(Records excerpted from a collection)
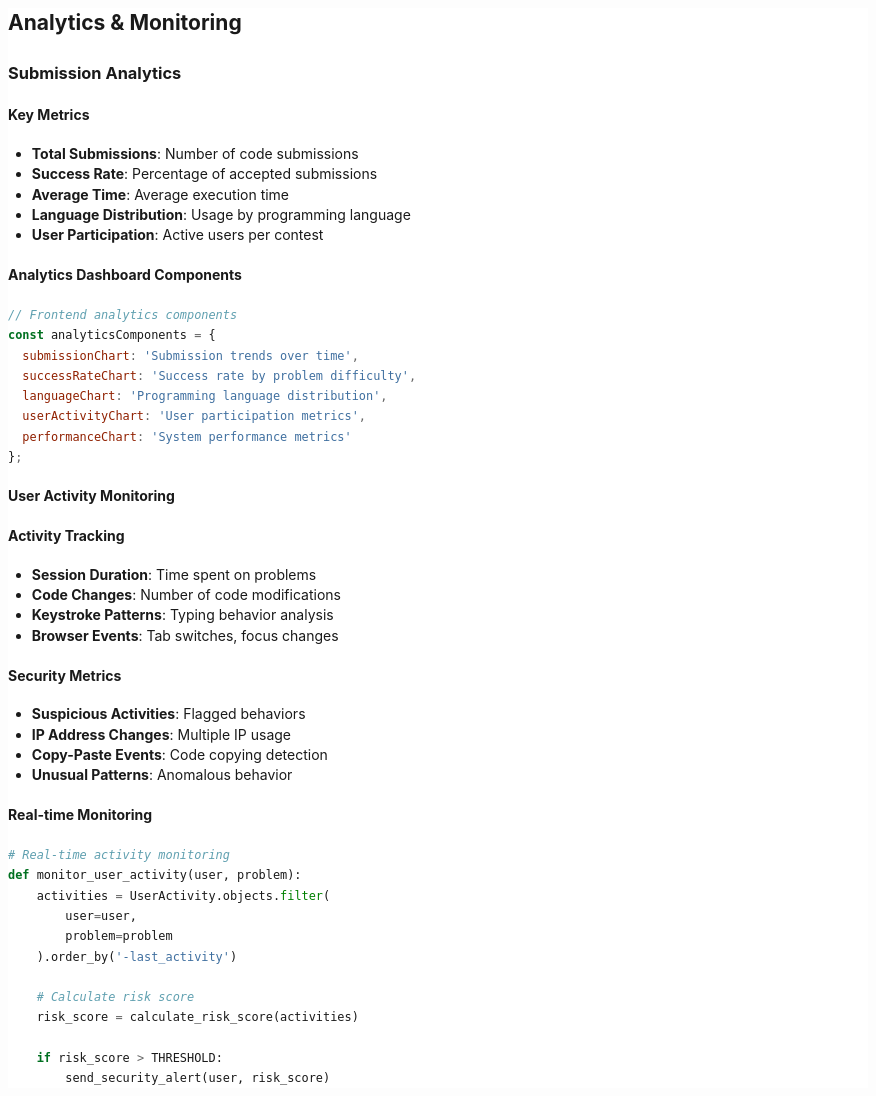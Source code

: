 
## Analytics & Monitoring

### Submission Analytics

#### Key Metrics
- **Total Submissions**: Number of code submissions
- **Success Rate**: Percentage of accepted submissions
- **Average Time**: Average execution time
- **Language Distribution**: Usage by programming language
- **User Participation**: Active users per contest

#### Analytics Dashboard Components
```javascript
// Frontend analytics components
const analyticsComponents = {
  submissionChart: 'Submission trends over time',
  successRateChart: 'Success rate by problem difficulty',
  languageChart: 'Programming language distribution',
  userActivityChart: 'User participation metrics',
  performanceChart: 'System performance metrics'
};
```

#### User Activity Monitoring

#### Activity Tracking
- **Session Duration**: Time spent on problems
- **Code Changes**: Number of code modifications
- **Keystroke Patterns**: Typing behavior analysis
- **Browser Events**: Tab switches, focus changes

#### Security Metrics
- **Suspicious Activities**: Flagged behaviors
- **IP Address Changes**: Multiple IP usage
- **Copy-Paste Events**: Code copying detection
- **Unusual Patterns**: Anomalous behavior

#### Real-time Monitoring
```python
# Real-time activity monitoring
def monitor_user_activity(user, problem):
    activities = UserActivity.objects.filter(
        user=user,
        problem=problem
    ).order_by('-last_activity')
    
    # Calculate risk score
    risk_score = calculate_risk_score(activities)
    
    if risk_score > THRESHOLD:
        send_security_alert(user, risk_score)
```
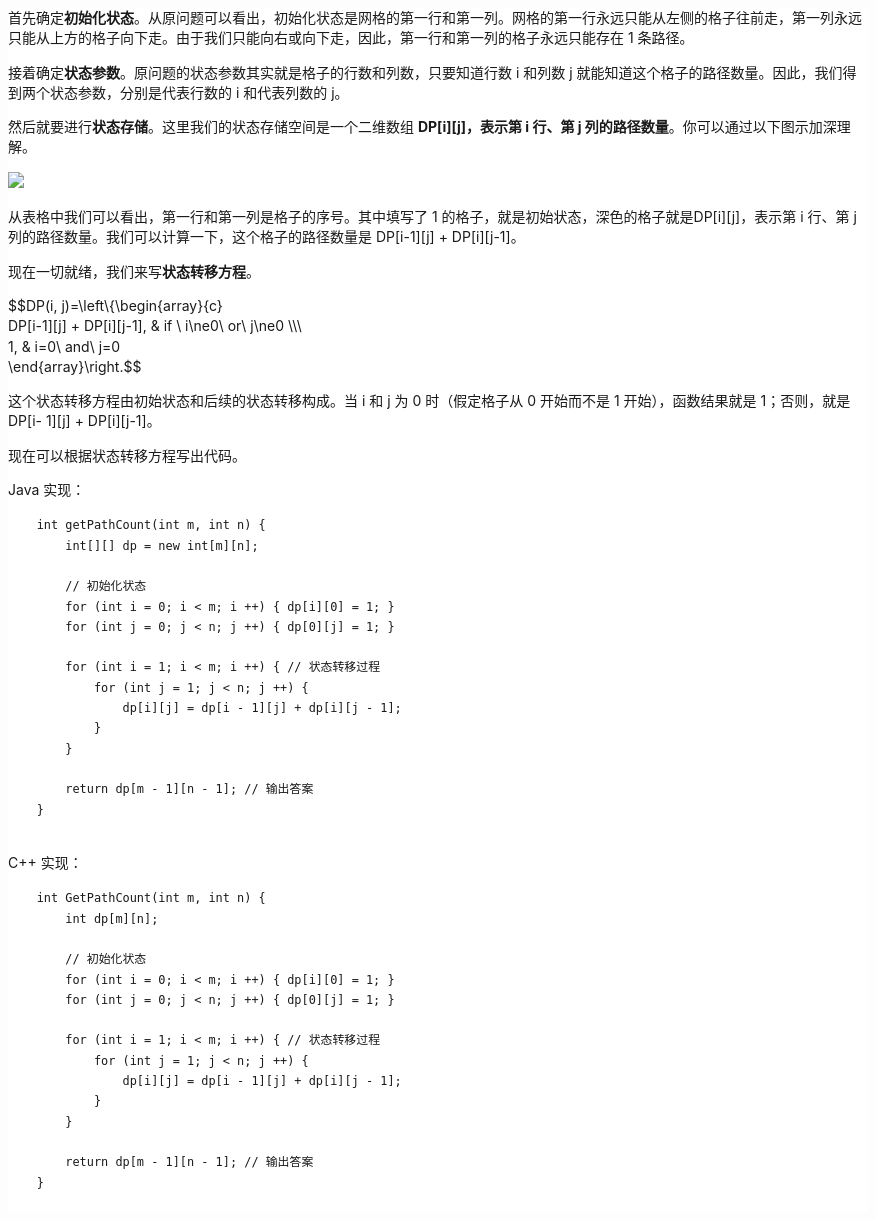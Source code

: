 首先确定**初始化状态**。从原问题可以看出，初始化状态是网格的第一行和第一列。网格的第一行永远只能从左侧的格子往前走，第一列永远只能从上方的格子向下走。由于我们只能向右或向下走，因此，第一行和第一列的格子永远只能存在 1 条路径。

接着确定**状态参数**。原问题的状态参数其实就是格子的行数和列数，只要知道行数 i 和列数 j 就能知道这个格子的路径数量。因此，我们得到两个状态参数，分别是代表行数的 i 和代表列数的 j。

然后就要进行**状态存储**。这里我们的状态存储空间是一个二维数组 **DP\[i\]\[j\]，表示第 i 行、第 j 列的路径数量**。你可以通过以下图示加深理解。

![](/images/动态规划面试宝典/04.举一反三突破套路/resourceimage9c4d9c29ce7cd99036b2d1960c46ba5d064d.png)

从表格中我们可以看出，第一行和第一列是格子的序号。其中填写了 1 的格子，就是初始状态，深色的格子就是DP\[i\]\[j\]，表示第 i 行、第 j 列的路径数量。我们可以计算一下，这个格子的路径数量是 DP\[i-1\]\[j\] + DP\[i\]\[j-1\]。

现在一切就绪，我们来写**状态转移方程**。

\$\$DP\(i, j\)=\\left\\\{\\begin\{array\}\{c\}  
DP\[i-1\]\[j\] + DP\[i\]\[j-1\], \& if \\ i\\ne0\\ or\\ j\\ne0 \\\\\\  
1, \& i=0\\ and\\ j=0  
\\end\{array\}\\right.\$\$

这个状态转移方程由初始状态和后续的状态转移构成。当 i 和 j 为 0 时（假定格子从 0 开始而不是 1 开始），函数结果就是 1；否则，就是 DP\[i- 1\]\[j\] + DP\[i\]\[j-1\]。

现在可以根据状态转移方程写出代码。

Java 实现：

```
    int getPathCount(int m, int n) {
        int[][] dp = new int[m][n];
    
        // 初始化状态
        for (int i = 0; i < m; i ++) { dp[i][0] = 1; } 
        for (int j = 0; j < n; j ++) { dp[0][j] = 1; }
    
        for (int i = 1; i < m; i ++) { // 状态转移过程
            for (int j = 1; j < n; j ++) {
                dp[i][j] = dp[i - 1][j] + dp[i][j - 1];
            }
        }
    
        return dp[m - 1][n - 1]; // 输出答案
    }
    

```

C++ 实现：

```
    int GetPathCount(int m, int n) {
        int dp[m][n];
    
        // 初始化状态
        for (int i = 0; i < m; i ++) { dp[i][0] = 1; }
        for (int j = 0; j < n; j ++) { dp[0][j] = 1; }
    
        for (int i = 1; i < m; i ++) { // 状态转移过程
            for (int j = 1; j < n; j ++) {
                dp[i][j] = dp[i - 1][j] + dp[i][j - 1];
            }
        }
    
        return dp[m - 1][n - 1]; // 输出答案
    }
    

```
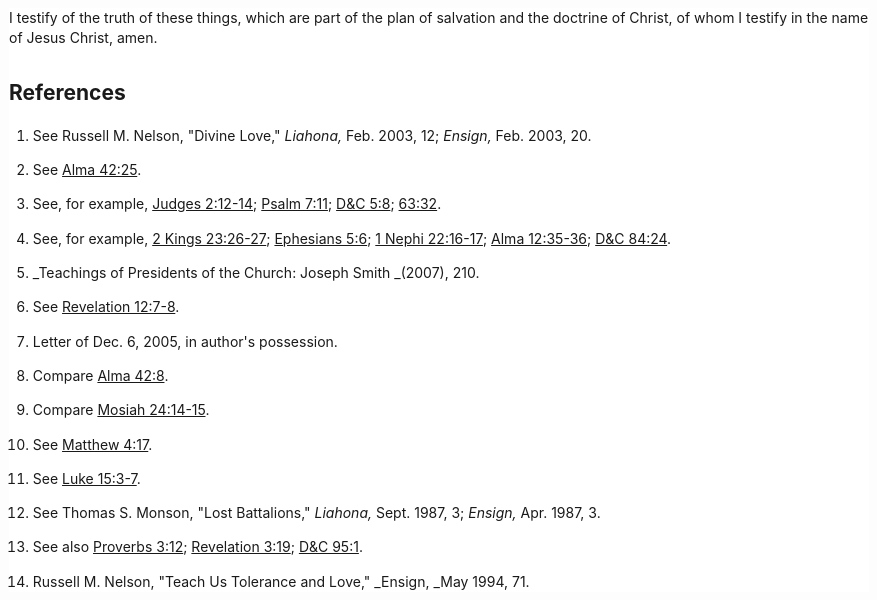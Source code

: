 I testify of the truth of these things, which are part of the plan of
salvation and the doctrine of Christ, of whom I testify in the name of Jesus
Christ, amen.

## References

  1. See Russell M. Nelson, "Divine Love," _Liahona,_ Feb. 2003, 12; _Ensign,_ Feb. 2003, 20.

  2. See [Alma 42:25](https://www.lds.org/scriptures/bofm/alma/42.25?lang=eng#24).

  3. See, for example, [Judges 2:12-14](https://www.lds.org/scriptures/ot/judg/2.12-14?lang=eng#11); [Psalm 7:11](https://www.lds.org/scriptures/ot/ps/7.11?lang=eng#10); [D&amp;C 5:8](https://www.lds.org/scriptures/dc-testament/dc/5.8?lang=eng#7); [63:32](https://www.lds.org/scriptures/dc-testament/dc/63.32?lang=eng#31).

  4. See, for example, [2 Kings 23:26-27](https://www.lds.org/scriptures/ot/2-kgs/23.26-27?lang=eng#25); [Ephesians 5:6](https://www.lds.org/scriptures/nt/eph/5.6?lang=eng#5); [1 Nephi 22:16-17](https://www.lds.org/scriptures/bofm/1-ne/22.16-17?lang=eng#15); [Alma 12:35-36](https://www.lds.org/scriptures/bofm/alma/12.35-36?lang=eng#34); [D&amp;C 84:24](https://www.lds.org/scriptures/dc-testament/dc/84.24?lang=eng#23).

  5. _Teachings of Presidents of the Church: Joseph Smith _(2007), 210.

  6. See [Revelation 12:7-8](https://www.lds.org/scriptures/nt/rev/12.7-8?lang=eng#6).

  7. Letter of Dec. 6, 2005, in author's possession.

  8. Compare [Alma 42:8](https://www.lds.org/scriptures/bofm/alma/42.8?lang=eng#7).

  9. Compare [Mosiah 24:14-15](https://www.lds.org/scriptures/bofm/mosiah/24.14-15?lang=eng#13).

  10. See [Matthew 4:17](https://www.lds.org/scriptures/nt/matt/4.17?lang=eng#16).

  11. See [Luke 15:3-7](https://www.lds.org/scriptures/nt/luke/15.3-7?lang=eng#2).

  12. See Thomas S. Monson, "Lost Battalions," _Liahona,_ Sept. 1987, 3; _Ensign,_ Apr. 1987, 3.

  13. See also [Proverbs 3:12](https://www.lds.org/scriptures/ot/prov/3.12?lang=eng#11); [Revelation 3:19](https://www.lds.org/scriptures/nt/rev/3.19?lang=eng#18); [D&amp;C 95:1](https://www.lds.org/scriptures/dc-testament/dc/95.1?lang=eng#0).

  14. Russell M. Nelson, "Teach Us Tolerance and Love," _Ensign, _May 1994, 71.

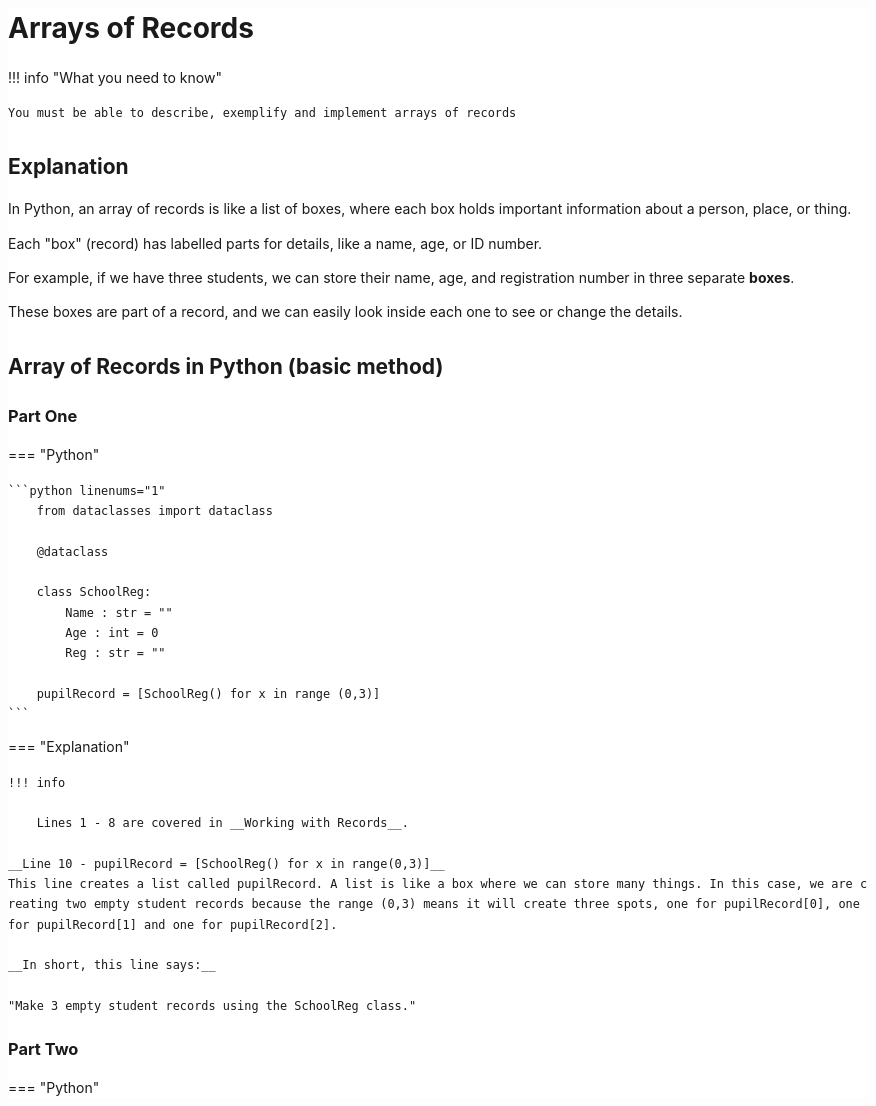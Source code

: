 # Arrays of Records

!!! info "What you need to know"

	You must be able to describe, exemplify and implement arrays of records 

## Explanation

In Python, an array of records is like a list of boxes, where each box holds important information about a person, place, or thing. 

Each "box" (record) has labelled parts for details, like a name, age, or ID number. 

For example, if we have three students, we can store their name, age, and registration number in three separate __boxes__.

These boxes are part of a record, and we can easily look inside each one to see or change the details. 

## Array of Records in Python (basic method)

### Part One

=== "Python"

	```python linenums="1"
		from dataclasses import dataclass
		
		@dataclass
		
		class SchoolReg:
		    Name : str = ""
		    Age : int = 0
		    Reg : str = ""
		
		pupilRecord = [SchoolReg() for x in range (0,3)]
	```

=== "Explanation"

	!!! info
 
		Lines 1 - 8 are covered in __Working with Records__.
 
	__Line 10 - pupilRecord = [SchoolReg() for x in range(0,3)]__
	This line creates a list called pupilRecord. A list is like a box where we can store many things. In this case, we are creating two empty student records because the range (0,3) means it will create three spots, one for pupilRecord[0], one for pupilRecord[1] and one for pupilRecord[2].
	
 	__In short, this line says:__
  
	"Make 3 empty student records using the SchoolReg class."

### Part Two

=== "Python"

> About this task
In the data above, retype exactly and only the lines between the one holding "2. See [Alma" and the one holding "3. See, for", inclusive.

> Written response
  2. See [Alma 42:25](https://www.lds.org/scriptures/bofm/alma/42.25?lang=eng#24).

  3. See, for example, [Judges 2:12-14](https://www.lds.org/scriptures/ot/judg/2.12-14?lang=eng#11); [Psalm 7:11](https://www.lds.org/scriptures/ot/ps/7.11?lang=eng#10); [D&amp;C 5:8](https://www.lds.org/scriptures/dc-testament/dc/5.8?lang=eng#7); [63:32](https://www.lds.org/scriptures/dc-testament/dc/63.32?lang=eng#31).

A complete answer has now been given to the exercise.